This paper proposes a novel legged locomotion principle for tracking the quadruped-robot base spatial motion which can generate automatically the trotting and walking gaits without flight phases. The principle is based on a new legged locomotion generator using the robot centroidal properties without a massless-leg assumption. Our quadruped robot is newly designed with symmetric legged dynamics properties using parallelogram mechanisms, and the corresponding generalized dynamics model is built. The centroidal momentum and dynamics models are established by combining the centroidal properties of the base and each leg, in which the virtual joint between the base and each leg CoM is used instead of the real joints. The stance legs follow the base motion with respect to contact constraints. The swing legs compensate for the delay influences (to centroidal motion) by the stance legs. By combining the whole-body kinematics model and the kinematics constraints relating to the contact constraints and the parallelogram mechanism, the adaptive swing-leg motion is achieved in the running process without pre-defined trajectories. When two swing legs land at different timings, the walking gait is applied. We also propose a new state machine for switching the locomotion gaits between walking and trotting, which also serves the torque controller which determines the dimension of the legged control states and the contact Jacobian. We apply our hierarchical torque controller to enable the robot with compliant dynamics properties. Therefore, our new locomotion principle integrates the system design, motion generation and whole-body torque control together, so that this one common framework is able to handle several locomotion gaits. To verify the usefulness and validity of our new locomotion principle based legged motion generator, we run several simulations: walking, trotting, turning, recovering from big lateral push force acting on the base.

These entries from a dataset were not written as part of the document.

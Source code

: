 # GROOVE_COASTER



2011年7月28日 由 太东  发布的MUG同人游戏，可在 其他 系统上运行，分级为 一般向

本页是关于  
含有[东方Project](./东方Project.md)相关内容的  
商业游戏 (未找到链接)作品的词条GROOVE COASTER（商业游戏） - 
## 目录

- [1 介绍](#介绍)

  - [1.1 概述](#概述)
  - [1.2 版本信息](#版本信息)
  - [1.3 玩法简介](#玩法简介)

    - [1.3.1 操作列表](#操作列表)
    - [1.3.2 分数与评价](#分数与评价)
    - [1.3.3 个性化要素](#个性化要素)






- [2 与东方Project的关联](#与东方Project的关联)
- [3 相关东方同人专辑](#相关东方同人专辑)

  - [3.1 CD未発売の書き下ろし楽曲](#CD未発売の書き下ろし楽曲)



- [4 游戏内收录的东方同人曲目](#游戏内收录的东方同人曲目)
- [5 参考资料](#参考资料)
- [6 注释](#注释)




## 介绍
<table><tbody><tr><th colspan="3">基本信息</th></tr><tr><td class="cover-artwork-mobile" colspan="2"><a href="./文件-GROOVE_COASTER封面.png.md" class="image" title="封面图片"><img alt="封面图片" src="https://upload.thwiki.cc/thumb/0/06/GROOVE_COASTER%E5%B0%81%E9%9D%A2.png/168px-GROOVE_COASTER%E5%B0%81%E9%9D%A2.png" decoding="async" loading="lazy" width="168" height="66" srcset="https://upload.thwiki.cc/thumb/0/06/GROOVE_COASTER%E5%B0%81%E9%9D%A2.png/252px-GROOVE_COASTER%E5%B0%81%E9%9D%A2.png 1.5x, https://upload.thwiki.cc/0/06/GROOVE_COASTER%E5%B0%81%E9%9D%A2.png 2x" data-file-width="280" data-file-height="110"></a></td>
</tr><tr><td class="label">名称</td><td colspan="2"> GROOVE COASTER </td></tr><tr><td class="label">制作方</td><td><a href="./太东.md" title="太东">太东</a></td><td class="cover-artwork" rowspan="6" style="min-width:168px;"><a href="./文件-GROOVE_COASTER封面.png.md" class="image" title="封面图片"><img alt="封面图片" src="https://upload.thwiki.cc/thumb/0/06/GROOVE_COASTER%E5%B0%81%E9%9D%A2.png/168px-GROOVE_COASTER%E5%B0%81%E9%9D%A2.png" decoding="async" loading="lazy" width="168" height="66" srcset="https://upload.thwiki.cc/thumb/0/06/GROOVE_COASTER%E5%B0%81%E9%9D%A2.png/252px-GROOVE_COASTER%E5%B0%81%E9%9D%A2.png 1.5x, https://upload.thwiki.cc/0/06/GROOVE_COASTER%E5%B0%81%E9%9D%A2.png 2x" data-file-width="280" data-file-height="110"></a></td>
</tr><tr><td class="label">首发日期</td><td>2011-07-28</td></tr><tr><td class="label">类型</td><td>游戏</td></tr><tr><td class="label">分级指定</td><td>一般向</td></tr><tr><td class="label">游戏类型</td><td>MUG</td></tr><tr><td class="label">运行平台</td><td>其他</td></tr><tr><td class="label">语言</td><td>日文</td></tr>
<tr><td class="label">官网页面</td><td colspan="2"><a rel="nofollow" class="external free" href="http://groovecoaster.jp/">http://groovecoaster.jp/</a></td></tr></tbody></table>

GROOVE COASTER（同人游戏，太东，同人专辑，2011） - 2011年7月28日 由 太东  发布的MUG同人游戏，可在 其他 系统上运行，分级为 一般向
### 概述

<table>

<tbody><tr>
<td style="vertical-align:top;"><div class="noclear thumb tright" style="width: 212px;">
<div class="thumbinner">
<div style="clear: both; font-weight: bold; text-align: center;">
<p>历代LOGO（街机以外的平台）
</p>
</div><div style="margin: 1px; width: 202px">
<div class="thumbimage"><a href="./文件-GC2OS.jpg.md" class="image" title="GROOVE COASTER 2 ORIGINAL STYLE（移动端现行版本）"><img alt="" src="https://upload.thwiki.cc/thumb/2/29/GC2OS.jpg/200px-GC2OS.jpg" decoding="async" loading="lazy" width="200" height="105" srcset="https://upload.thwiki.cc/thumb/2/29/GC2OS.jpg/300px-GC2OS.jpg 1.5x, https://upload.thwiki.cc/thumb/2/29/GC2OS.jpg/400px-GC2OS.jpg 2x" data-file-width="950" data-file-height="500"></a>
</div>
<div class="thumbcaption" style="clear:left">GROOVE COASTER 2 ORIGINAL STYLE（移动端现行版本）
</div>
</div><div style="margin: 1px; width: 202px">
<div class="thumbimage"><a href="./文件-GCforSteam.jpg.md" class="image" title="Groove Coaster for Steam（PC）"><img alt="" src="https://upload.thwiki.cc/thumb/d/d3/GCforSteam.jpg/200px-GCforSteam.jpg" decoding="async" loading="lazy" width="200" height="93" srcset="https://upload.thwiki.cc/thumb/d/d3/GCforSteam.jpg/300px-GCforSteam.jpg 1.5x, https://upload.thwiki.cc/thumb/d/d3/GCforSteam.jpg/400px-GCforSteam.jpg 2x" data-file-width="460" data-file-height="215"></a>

本文提出了一种用于跟踪四足机器人基础空间运动的新型腿式运动原理，该原理可以自动生成没有飞行阶段的小跑和行走步态。该原理基于使用机器人质心属性的新型腿式运动发生器，而没有无质量腿假设。我们的四足机器人采用平行四边形机构新设计的对称腿动力学特性，并建立了相应的广义动力学模型。通过结合基部和每条腿的质心属性建立质心动量和动力学模型，其中使用基部和每条腿之间的虚拟关节 CoM 代替真实关节。站立腿根据接触约束遵循基本运动。摆动腿补偿站立腿的延迟影响（对质心运动）。通过结合全身运动学模型和与接触约束和平行四边形机构相关的运动学约束，在跑步过程中实现自适应摆动腿运动，无需预先定义轨迹。当两条摆腿在不同时间落地时，采用步行步态。我们还提出了一种新的状态机，用于在步行和小跑之间切换运动步态，它还为扭矩控制器提供服务，该控制器确定腿控制状态和接触雅可比矩阵的维度。我们应用我们的分层扭矩控制器来使机器人具有合规的动力学特性。因此，我们的新运动原理集成了系统设计，运动生成和全身扭矩控制结合在一起，使这个通用框架能够处理多种运动步态。为了验证我们新的基于运动原理的腿式运动发生器的有效性和有效性，我们运行了几个模拟：行走、小跑、转弯、从作用在底座上的大横向推力中恢复。